◆ **YOUR OBJECTIVE**
Scan the listing below for "subsubsection", then report every line that has it.
====== DATASET CONTENT
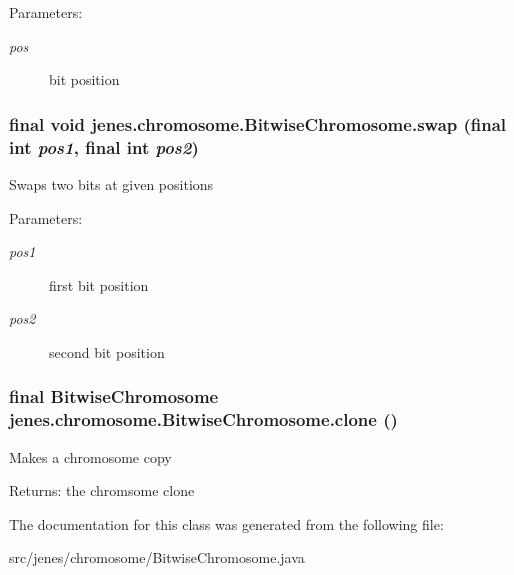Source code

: \begin{Desc}
\item[Parameters:]
\begin{description}
\item[{\em pos}]bit position \end{description}
\end{Desc}
\hypertarget{classjenes_1_1chromosome_1_1_bitwise_chromosome_fac4935f0e1d92b6b1aaf9de024e8cbb}{
\subsubsection[swap]{\setlength{\rightskip}{0pt plus 5cm}final void jenes.chromosome.BitwiseChromosome.swap (final int {\em pos1}, \/  final int {\em pos2})}}
\label{classjenes_1_1chromosome_1_1_bitwise_chromosome_fac4935f0e1d92b6b1aaf9de024e8cbb}


Swaps two bits at given positions

\begin{Desc}
\item[Parameters:]
\begin{description}
\item[{\em pos1}]first bit position \item[{\em pos2}]second bit position \end{description}
\end{Desc}
\hypertarget{classjenes_1_1chromosome_1_1_bitwise_chromosome_2140b588068c430eaea7e9a7a5fe6b00}{
\subsubsection[clone]{\setlength{\rightskip}{0pt plus 5cm}final {\bf BitwiseChromosome} jenes.chromosome.BitwiseChromosome.clone ()}}
\label{classjenes_1_1chromosome_1_1_bitwise_chromosome_2140b588068c430eaea7e9a7a5fe6b00}


Makes a chromosome copy

\begin{Desc}
\item[Returns:]the chromsome clone \end{Desc}


The documentation for this class was generated from the following file:\begin{CompactItemize}
\item 
src/jenes/chromosome/BitwiseChromosome.java\end{CompactItemize}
============
◆ **SOLUTION TO THIS EXERCISE**
\subsubsection[swap]{\setlength{\rightskip}{0pt plus 5cm}final void jenes.chromosome.BitwiseChromosome.swap (final int {\em pos1}, \/  final int {\em pos2})}}
\subsubsection[clone]{\setlength{\rightskip}{0pt plus 5cm}final {\bf BitwiseChromosome} jenes.chromosome.BitwiseChromosome.clone ()}}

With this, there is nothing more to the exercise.